Por não ter o seu pedido acatado, o grupo ficou por lá, reclamando e falando o que não devia.

Seu Antenor entendeu que precisaria ter muita paciência para aguentar a pressão sem sofrer estresse. Experiente, sabia que toda vez que tivesse de pegar algum passageiro no caminho, a baderna seria a mesma.

Dona Gorete, uma senhorinha nos seus setenta anos, não se sentia bem, por certo comera alguma coisa que lhe deixou o estômago embrulhado; ansiosa de voltar para casa, há horas que esperava a condução, até que viu seu ônibus se aproximar e fez sinal, temendo que o motorista a ignorasse por estar sozinha no ponto e não pagar passagem.

Seu Antenor, atento, diminuiu a velocidade sob-revolta dos que viajavam literalmente espremidos e amassados dentro do coletivo e parou para pegar mais esta passageira. Todos esbravejaram com gana de moerem o motorista na pancada: - Pô!, piloto, num para, não, cara! Você não consegue enxergar que o ônibus está lotado!

Com a colaboração dos que estavam próximos da escada, dona Gorete conseguiu subir os degraus e se acomodar em pé, colada à cadeira especial, justamente aquela onde a dona Cacilda tirava a sua soneca. Por sentir-se mal de verdade, ela não fez cerimônia e tocou de leve no braço da que estava sentada. A mulher, bem mais jovem, abriu os olhos. A senhorinha falou com educação: - Querida, esta poltrona é especial para idosos, está escrito na placa logo acima da sua cabeça, você permitiria que eu me sentasse? Acredite, não estou passando bem.
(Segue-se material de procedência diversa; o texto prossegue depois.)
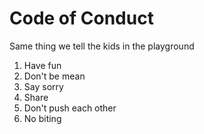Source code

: Code of Conduct
===============

Same thing we tell the kids in the playground

1. Have fun
2. Don't be mean
3. Say sorry
4. Share
5. Don't push each other
6. No biting
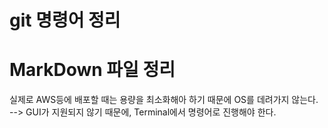 # git 명령어 정리

# MarkDown 파일 정리


실제로 AWS등에 배포할 때는 용량을 최소화해아 하기 때문에 OS를 데려가지 않는다.  
-->  GUI가 지원되지 않기 때문에, Terminal에서 명령어로 진행해야 한다.
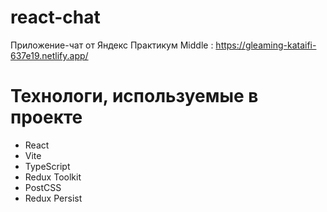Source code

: # react-chat
Приложение-чат от Яндекс Практикум Middle : https://gleaming-kataifi-637e19.netlify.app/

# Технологи, используемые в проекте
- React
- Vite
- TypeScript
- Redux Toolkit
- PostCSS
- Redux Persist 
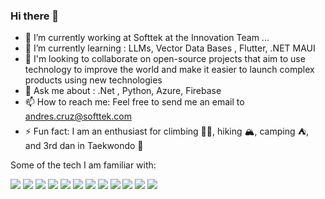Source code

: ### Hi there 👋



- 🔭 I’m currently working at Softtek at the Innovation Team ...
- 🌱 I’m currently learning : LLMs, Vector Data Bases , Flutter, .NET MAUI
- 👯 I'm looking to collaborate on open-source projects that aim to use technology to improve the world and make it easier to launch complex products using new technologies
- 💬 Ask me about : .Net , Python, Azure, Firebase 
- 📫 How to reach me: Feel free to send me an email to andres.cruz@softtek.com
- ⚡ Fun fact: I am an enthusiast for climbing 🧗‍♂️, hiking 🏔️, camping ⛺️, and 3rd dan in Taekwondo 🥋



Some of the tech I am familiar with:


 
<img src="https://img.shields.io/badge/microsoft%20azure-0089D6?style=for-the-badge&logo=microsoft-azure&logoColor=white"/> <img src="https://img.shields.io/badge/Azure_Functions-0062AD?style=for-the-badge&logo=azure-functions&logoColor=white"/> <img src="https://img.shields.io/badge/Google_Cloud-4285F4?style=for-the-badge&logo=google-cloud&logoColor=white"> <img src="https://img.shields.io/badge/firebase-ffca28?style=for-the-badge&logo=firebase&logoColor=black"/> <img src="https://img.shields.io/badge/OpenCV-27338e?style=for-the-badge&logo=OpenCV&logoColor=white"/> <img src="https://img.shields.io/badge/Twilio-F22F46?style=for-the-badge&logo=Twilio&logoColor=white"> <img src="https://img.shields.io/badge/GitHub_Actions-2088FF?style=for-the-badge&logo=github-actions&logoColor=white"/> <img src="https://img.shields.io/badge/C%23-239120?style=for-the-badge&logo=c-sharp&logoColor=white"> <img src="https://img.shields.io/badge/Python-FFD43B?style=for-the-badge&logo=python&logoColor=black"/> <img src="https://img.shields.io/badge/Powershell-2CA5E0?style=for-the-badge&logo=powershell&logoColor=white"> <img src="https://img.shields.io/badge/Visual_Studio-5C2D91?style=for-the-badge&logo=visual%20studio&logoColor=white"> <img src="https://img.shields.io/badge/Visual_Studio_Code-0078D4?style=for-the-badge&logo=visual%20studio%20code&logoColor=white">
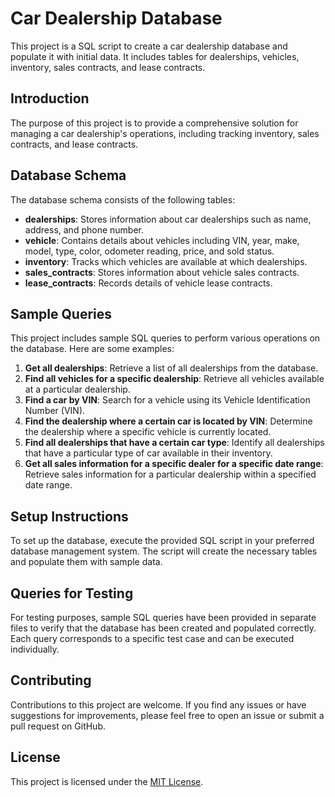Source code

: # Car Dealership Database

This project is a SQL script to create a car dealership database and populate it with initial data. It includes tables for dealerships, vehicles, inventory, sales contracts, and lease contracts.

## Introduction

The purpose of this project is to provide a comprehensive solution for managing a car dealership's operations, including tracking inventory, sales contracts, and lease contracts.

## Database Schema

The database schema consists of the following tables:

- **dealerships**: Stores information about car dealerships such as name, address, and phone number.
- **vehicle**: Contains details about vehicles including VIN, year, make, model, type, color, odometer reading, price, and sold status.
- **inventory**: Tracks which vehicles are available at which dealerships.
- **sales_contracts**: Stores information about vehicle sales contracts.
- **lease_contracts**: Records details of vehicle lease contracts.

## Sample Queries

This project includes sample SQL queries to perform various operations on the database. Here are some examples:

1. **Get all dealerships**: Retrieve a list of all dealerships from the database.
2. **Find all vehicles for a specific dealership**: Retrieve all vehicles available at a particular dealership.
3. **Find a car by VIN**: Search for a vehicle using its Vehicle Identification Number (VIN).
4. **Find the dealership where a certain car is located by VIN**: Determine the dealership where a specific vehicle is currently located.
5. **Find all dealerships that have a certain car type**: Identify all dealerships that have a particular type of car available in their inventory.
6. **Get all sales information for a specific dealer for a specific date range**: Retrieve sales information for a particular dealership within a specified date range.

## Setup Instructions

To set up the database, execute the provided SQL script in your preferred database management system. The script will create the necessary tables and populate them with sample data.

## Queries for Testing

For testing purposes, sample SQL queries have been provided in separate files to verify that the database has been created and populated correctly. Each query corresponds to a specific test case and can be executed individually.

## Contributing

Contributions to this project are welcome. If you find any issues or have suggestions for improvements, please feel free to open an issue or submit a pull request on GitHub.

## License

This project is licensed under the [MIT License](LICENSE).
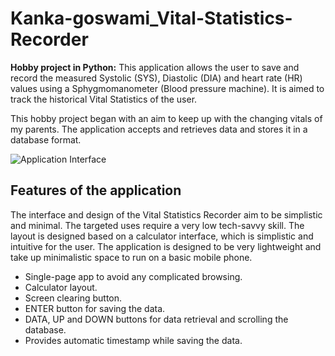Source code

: # Kanka-goswami_Vital-Statistics-Recorder
**Hobby project in Python:** This application allows the user to save and record the measured Systolic (SYS), Diastolic (DIA) and heart rate (HR) values using a Sphygmomanometer (Blood pressure machine). It is aimed to track the historical Vital Statistics of the user.

This hobby project began with an aim to keep up with the changing vitals of my parents. The application accepts and retrieves data and stores it in a database format.


![Application Interface](https://github.com/Kanka-goswami/Kanka-goswami_Vital-Statistics-Recorder/blob/9f0f7bc781d6284232e3677f8d15a81f4ee73ada "Figure: Application Interface")


## Features of the application
The interface and design of the Vital Statistics Recorder aim to be simplistic and minimal. The targeted uses require a very low tech-savvy skill.
The layout is designed based on a calculator interface, which is simplistic and intuitive for the user.
The application is designed to be very lightweight and take up minimalistic space to run on a basic mobile phone.

- Single-page app to avoid any complicated browsing.
- Calculator layout.
- Screen clearing button.
- ENTER button for saving the data.
- DATA, UP and DOWN buttons for data retrieval and scrolling the database.
- Provides automatic timestamp while saving the data.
Apesar da sua fadiga a mulher acatou a solicitação imediatamente, pois reconhecia o direito da outra, e trocaram de lugar as duas. Sentada, com náusea e carente de ar puro, aflita dona Gorete abriu a janela. Nesta hora, o motorista guiava num trecho livre da estrada em velocidade moderada, suficiente para fazer o vento circular mais forte dentro do ônibus; por sua vez, seu Rodolfo se lembrou de abrir a mochila para pegar algo dentro, foi então que um forte cheiro de peixe estragado exalou e espalhou-se pelo ambiente. Ao sentir o miasma a idosa não conteve a ânsia de vômito, rapidamente pôs a boca para fora da janela e as violentas contrações se encarregaram de expulsar todo o conteúdo do seu estomago, que saiu feito lavas de vulcão, verdadeira calamidade. Num golpe de azar a prótese dentária da pobre senhora, infelizmente, escapuliu da sua boca levada pelo regurgitamento; por sinal, as duas, superior e inferior.

Os passageiros reclamavam do mau cheiro quando a idosa, coitada, começou a gritar: - Pare o ônibus, pare o ônibus... Sem conhecer o motivo da solicitação, a galera fez coro forte: - Para não motorista, para não!

Seu Antenor, entre a cruz e a espada, ainda avançou um pedaço antes de interromper a corrida; parado o carro, virou-se na cadeira e, de frente para a passageira, perguntou: - Qual é o seu problema?

A idosa limpava a boca com uma pequenina toalha que ela própria tirou da sua bolsa, encarou o motorista e com ligeiro sotaque, pela falta da dentadura, disse a ele: - Moço, eu sofri ânsia de vômito por causa do cheiro de peixe podre que veio não sei de onde, e por isso perdi os dentes, caiu lá atrás. O senhor abre a porta pra que eu possa recuperá-los, por favor.

Nessa hora, depois de saberem a razão do ônibus parado fora de ponto, todos riram e fizeram algazarra. Nem seu Antenor aguentou ver a véia desdentada, riu também, e abriu a porta.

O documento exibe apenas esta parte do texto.